* [What to produce] List, from the lines below, each one with "当这个设备属于" in it.

[Collected data]
-=-=-=-=-

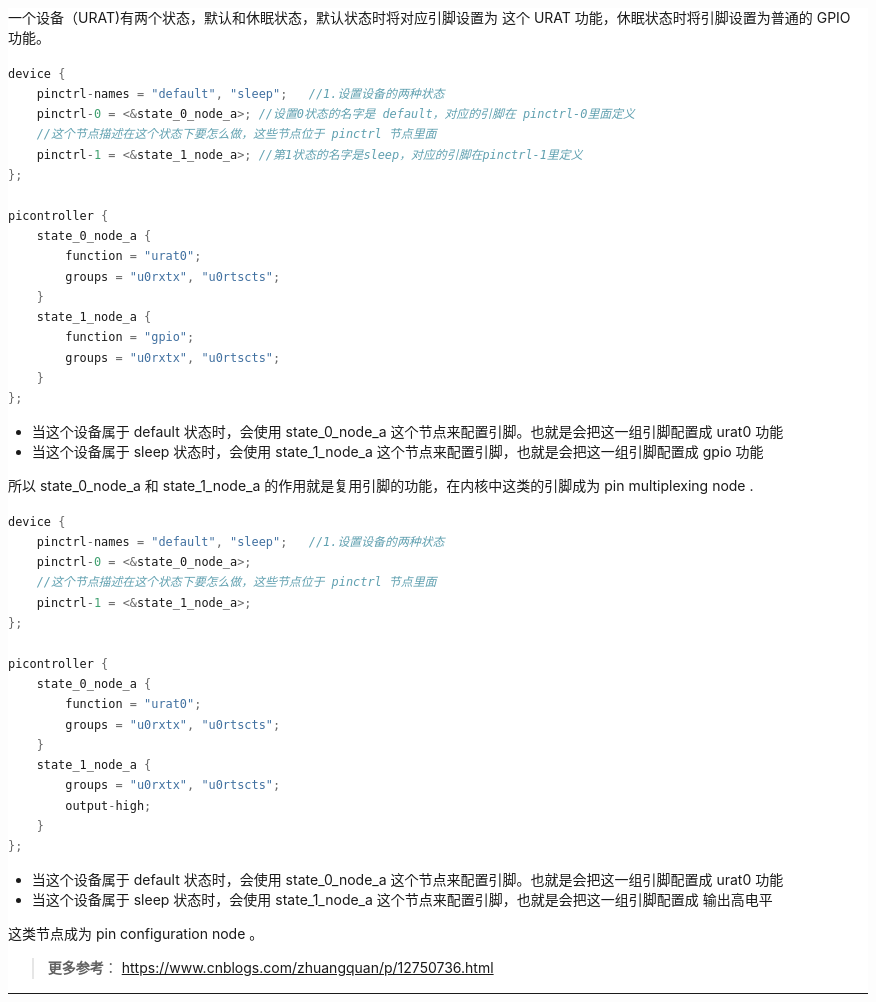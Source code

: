 一个设备（URAT)有两个状态，默认和休眠状态，默认状态时将对应引脚设置为 这个 URAT 功能，休眠状态时将引脚设置为普通的 GPIO 功能。

```c
device {
	pinctrl-names = "default", "sleep";   //1.设置设备的两种状态
	pinctrl-0 = <&state_0_node_a>; //设置0状态的名字是 default，对应的引脚在 pinctrl-0里面定义
	//这个节点描述在这个状态下要怎么做，这些节点位于 pinctrl 节点里面
	pinctrl-1 = <&state_1_node_a>; //第1状态的名字是sleep，对应的引脚在pinctrl-1里定义
};

picontroller {
	state_0_node_a {
		function = "urat0";
		groups = "u0rxtx", "u0rtscts";
	}
	state_1_node_a {
		function = "gpio";
		groups = "u0rxtx", "u0rtscts";
	}
};
```

- 当这个设备属于 default 状态时，会使用 state_0_node_a 这个节点来配置引脚。也就是会把这一组引脚配置成 urat0 功能
- 当这个设备属于 sleep 状态时，会使用 state_1_node_a 这个节点来配置引脚，也就是会把这一组引脚配置成 gpio 功能

所以 state_0_node_a 和 state_1_node_a 的作用就是复用引脚的功能，在内核中这类的引脚成为 pin multiplexing node .


```c
device {
	pinctrl-names = "default", "sleep";   //1.设置设备的两种状态
	pinctrl-0 = <&state_0_node_a>; 
	//这个节点描述在这个状态下要怎么做，这些节点位于 pinctrl 节点里面
	pinctrl-1 = <&state_1_node_a>; 
};

picontroller {
	state_0_node_a {
		function = "urat0";
		groups = "u0rxtx", "u0rtscts";
	}
	state_1_node_a {
		groups = "u0rxtx", "u0rtscts";
		output-high;
	}
};
```

- 当这个设备属于 default 状态时，会使用 state_0_node_a 这个节点来配置引脚。也就是会把这一组引脚配置成 urat0 功能
- 当这个设备属于 sleep 状态时，会使用 state_1_node_a 这个节点来配置引脚，也就是会把这一组引脚配置成 输出高电平

这类节点成为 pin configuration node 。


> **更多参考**： https://www.cnblogs.com/zhuangquan/p/12750736.html

---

-=-=-=-=-

* [Solution]
- 当这个设备属于 default 状态时，会使用 state_0_node_a 这个节点来配置引脚。也就是会把这一组引脚配置成 urat0 功能
- 当这个设备属于 sleep 状态时，会使用 state_1_node_a 这个节点来配置引脚，也就是会把这一组引脚配置成 gpio 功能
- 当这个设备属于 default 状态时，会使用 state_0_node_a 这个节点来配置引脚。也就是会把这一组引脚配置成 urat0 功能
- 当这个设备属于 sleep 状态时，会使用 state_1_node_a 这个节点来配置引脚，也就是会把这一组引脚配置成 输出高电平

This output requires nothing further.